Descriptions of the output (cited from http://gusevlab.org/projects/fusion/ )

Colume number	Column header	Value	Usage
1	FILE	…	Full path to the reference weight file used
2	ID	FAM109B	Feature/gene identifier, taken from --weights file
3	CHR	22	Chromosome
4	P0	42470255	Gene start (from --weights)
5	P1	42475445	Gene end (from --weights)
6	HSQ	0.0447	Heritability of the gene
7	BEST.GWAS.ID	rs1023500	rsID of the most significant GWAS SNP in locus
8	BEST.GWAS.Z	-5.94	Z-score of the most significant GWAS SNP in locus
9	EQTL.ID	rs5758566	rsID of the best eQTL in the locus
10	EQTL.R2	0.058680	cross-validation R2 of the best eQTL in the locus
11	EQTL.Z	-5.16	Z-score of the best eQTL in the locus
12	EQTL.GWAS.Z	-5.0835	GWAS Z-score for this eQTL
13	NSNP	327	Number of SNPs in the locus
14	MODEL	lasso	Best performing model
15	MODELCV.R2	0.058870	cross-validation R2 of the best performing model
16	MODELCV.PV	3.94e-06	cross-validation P-value of the best performing model
17	TWAS.Z	5.1100	TWAS Z-score (our primary statistic of interest)
18	TWAS.P	3.22e-07	TWAS P-value

Limitations

Significant loci identified in TWAS also contain multiple tarit-associated genes.

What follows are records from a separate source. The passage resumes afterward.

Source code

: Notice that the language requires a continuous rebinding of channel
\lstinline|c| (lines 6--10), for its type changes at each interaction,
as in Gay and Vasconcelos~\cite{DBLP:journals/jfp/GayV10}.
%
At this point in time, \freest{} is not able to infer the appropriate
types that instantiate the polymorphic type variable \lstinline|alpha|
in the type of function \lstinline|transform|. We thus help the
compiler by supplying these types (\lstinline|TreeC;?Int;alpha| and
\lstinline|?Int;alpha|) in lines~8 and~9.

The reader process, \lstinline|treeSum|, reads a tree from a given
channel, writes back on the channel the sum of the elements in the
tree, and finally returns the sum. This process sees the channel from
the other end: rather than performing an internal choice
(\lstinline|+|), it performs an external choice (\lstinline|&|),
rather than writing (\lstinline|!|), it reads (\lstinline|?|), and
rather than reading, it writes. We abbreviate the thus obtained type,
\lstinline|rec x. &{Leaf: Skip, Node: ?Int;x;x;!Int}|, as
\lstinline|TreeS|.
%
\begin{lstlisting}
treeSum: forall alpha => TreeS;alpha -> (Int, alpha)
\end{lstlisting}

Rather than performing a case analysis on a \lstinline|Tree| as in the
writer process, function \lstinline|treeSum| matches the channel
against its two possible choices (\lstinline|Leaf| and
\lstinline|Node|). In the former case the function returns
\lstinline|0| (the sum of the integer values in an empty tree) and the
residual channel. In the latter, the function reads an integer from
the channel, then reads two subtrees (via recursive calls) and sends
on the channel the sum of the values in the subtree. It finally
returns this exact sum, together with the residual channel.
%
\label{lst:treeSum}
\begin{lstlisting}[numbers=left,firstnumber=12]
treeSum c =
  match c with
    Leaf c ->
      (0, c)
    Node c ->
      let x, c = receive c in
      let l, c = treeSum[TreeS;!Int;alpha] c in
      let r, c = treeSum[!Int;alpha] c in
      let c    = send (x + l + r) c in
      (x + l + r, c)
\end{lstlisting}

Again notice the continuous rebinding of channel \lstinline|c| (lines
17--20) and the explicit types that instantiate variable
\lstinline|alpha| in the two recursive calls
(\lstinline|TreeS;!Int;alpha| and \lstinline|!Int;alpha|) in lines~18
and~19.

GWAS often identifies multiple variants in LD. Similarly, TWAS frequently identifies multiple genes in a locus.
Co-regulation may cause false positive results. Just like SNPs are correlated due to LD, gene expressions are often correlated due to co-regulation.
Sometimes even when co-regulation is not captured, the shared variants (or variants in strong LD) in different expression prediction models may cause false positive results.
Predicted expression account for only a limited portion of total gene expression. Total expression is affected not only by genetic components like cis-eQTL but also by other factors like environmental and technical components.
Other factors. For example, the window size for selecting variants may affect association results.

Criticism

TWAS aims to test the relationship of the phenotype with the genetic component of the gene expression. But under current framework, TWAS only test the relationship of the phenotype with the predicted gene expression without accounting for the uncertainty in that prediction. The key point here is that the current framework omits the fact that the gene expression data is also the result of a sampling process from the analysis.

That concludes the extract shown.